The following Jumpstart scenario will guide you on how to deploy a “Ready to Go” environment so you can start using Azure Arc-enabled data services deployed on Cluster API (CAPI) Kubernetes cluster and it’s Cluster API Azure provider (CAPZ).

By the end of this scenario, you will have a CAPI Kubernetes cluster deployed with an Azure Arc Data Controller and a Microsoft Windows Server 2022 (Datacenter) Azure client VM, installed & pre-configured with all the required tools needed to work with Azure Arc-enabled data services.

NOTE: Currently, Azure Arc-enabled data services with PostgreSQL is in public preview.

Prerequisites

  • Clone the Azure Arc Jumpstart repository

    git clone https://github.com/microsoft/azure_arc.git
    
  • Install or update Azure CLI to version 2.36.0 and above. Use the below command to check your current installed version.

    az --version
    
  • Generate SSH Key (or use existing ssh key).

  • Create Azure service principal (SP). To deploy this scenario, an Azure service principal assigned with multiple RBAC roles is required:

    • “Contributor” - Required for provisioning Azure resources

    • “Security admin” - Required for installing Cloud Defender Azure-Arc enabled Kubernetes extension and dismiss alerts

    • “Security reader” - Required for being able to view Azure-Arc enabled Kubernetes Cloud Defender extension findings

    • “Monitoring Metrics Publisher” - Required for being Azure Arc-enabled data services billing, monitoring metrics, and logs management

      To create it login to your Azure account run the below command (this can also be done in Azure Cloud Shell.

      az login
      subscriptionId=$(az account show --query id --output tsv)
      az ad sp create-for-rbac -n "<Unique SP Name>" --role "Contributor" --scopes /subscriptions/$subscriptionId
      az ad sp create-for-rbac -n "<Unique SP Name>" --role "Security admin" --scopes /subscriptions/$subscriptionId
      az ad sp create-for-rbac -n "<Unique SP Name>" --role "Security reader" --scopes /subscriptions/$subscriptionId
      az ad sp create-for-rbac -n "<Unique SP Name>" --role "Monitoring Metrics Publisher" --scopes /subscriptions/$subscriptionId
      

      For example:

      az login
      subscriptionId=$(az account show --query id --output tsv)
      az ad sp create-for-rbac -n "JumpstartArcDataSvc" --role "Contributor" --scopes /subscriptions/$subscriptionId
      az ad sp create-for-rbac -n "JumpstartArcDataSvc" --role "Security admin" --scopes /subscriptions/$subscriptionId
      az ad sp create-for-rbac -n "JumpstartArcDataSvc" --role "Security reader" --scopes /subscriptions/$subscriptionId
      az ad sp create-for-rbac -n "JumpstartArcDataSvc" --role "Monitoring Metrics Publisher" --scopes /subscriptions/$subscriptionId
      

      Output should look like this:

      {
      "appId": "XXXXXXXXXXXXXXXXXXXXXXXXXXXX",
      "displayName": "JumpstartArcDataSvc",
      "password": "XXXXXXXXXXXXXXXXXXXXXXXXXXXX",
      "tenant": "XXXXXXXXXXXXXXXXXXXXXXXXXXXX"
      }
      

      NOTE: If you create multiple subsequent role assignments on the same service principal, your client secret (password) will be destroyed and recreated each time.
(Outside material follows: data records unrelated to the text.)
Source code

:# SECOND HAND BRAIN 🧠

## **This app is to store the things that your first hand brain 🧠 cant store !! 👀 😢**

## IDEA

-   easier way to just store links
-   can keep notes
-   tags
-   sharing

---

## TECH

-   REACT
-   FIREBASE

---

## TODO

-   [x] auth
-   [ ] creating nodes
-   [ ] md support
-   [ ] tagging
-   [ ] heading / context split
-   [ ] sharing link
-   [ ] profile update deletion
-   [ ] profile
Therefore, make sure you grab the correct password.

      NOTE: The Jumpstart scenarios are designed with as much ease of use in-mind and adhering to security-related best practices whenever possible. It is optional but highly recommended to scope the service principal to a specific Azure subscription and resource group as well considering using a less privileged service principal account

Architecture (In a nutshell)

From the Cluster API Book docs:

“Cluster API requires an existing Kubernetes cluster accessible via kubectl; during the installation process the Kubernetes cluster will be transformed into a management cluster by installing the Cluster API provider components, so it is recommended to keep it separated from any application workload.”

in this scenario and as part of the automation flow (described below), a Rancher K3s cluster will be deployed which will be used as the management cluster. This cluster will then be used to deploy the workload cluster using the Cluster API Azure provider (CAPZ).

Automation Flow

For you to get familiar with the automation and deployment flow, below is an explanation.
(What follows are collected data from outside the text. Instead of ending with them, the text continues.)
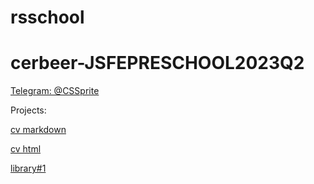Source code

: # rsschool
# cerbeer-JSFEPRESCHOOL2023Q2

[Telegram: @CSSprite](https://t.me/CSSprite)


Projects:

[cv markdown](https://cerbeer.github.io/rsschool-cv/cv)

[cv html](https://cerbeer.github.io/rsschool-cv/)

[library#1](https://rolling-scopes-school.github.io/cerbeer-JSFEPRESCHOOL2023Q2/library/)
  • User is editing the ARM template parameters file (1-time edit). These parameters values are being used throughout the deployment.

  • Main azuredeploy ARM template will initiate the deployment of the linked ARM templates:

    • VNET - Deploys a Virtual Network with a single subnet to be used by the Client virtual machine.
    • ubuntuCapi - Deploys an Ubuntu Linux VM which will have Rancher K3s installed and transformed into a Cluster API management cluster via the Azure CAPZ provider. As part of it’s automation and the installCAPI shell script, a new Azure Arc-enabled Kubernetes cluster will already be created to be used by the rest of the Azure Arc-enabled data services automation. Azure Arc-enabled data services deployed in directly connected are using this type of resource in order to deploy the data services cluster extension as well as for using Azure Arc Custom location.
    • clientVm - Deploys the client Windows VM. This is where all user interactions with the environment are made from.
    • mgmtStagingStorage - Used for staging files in automation scripts.
    • logAnalytics - Deploys Azure Log Analytics workspace to support Azure Arc-enabled data services logs uploads.
  • User remotes into client Windows VM, which automatically kicks off the DataServicesLogonScript PowerShell script that deploy and configure Azure Arc-enabled data services on the CAPI workload cluster including the data controller.

Deployment

As mentioned, this deployment will leverage ARM templates. You will deploy a single template that will initiate the entire automation for this scenario.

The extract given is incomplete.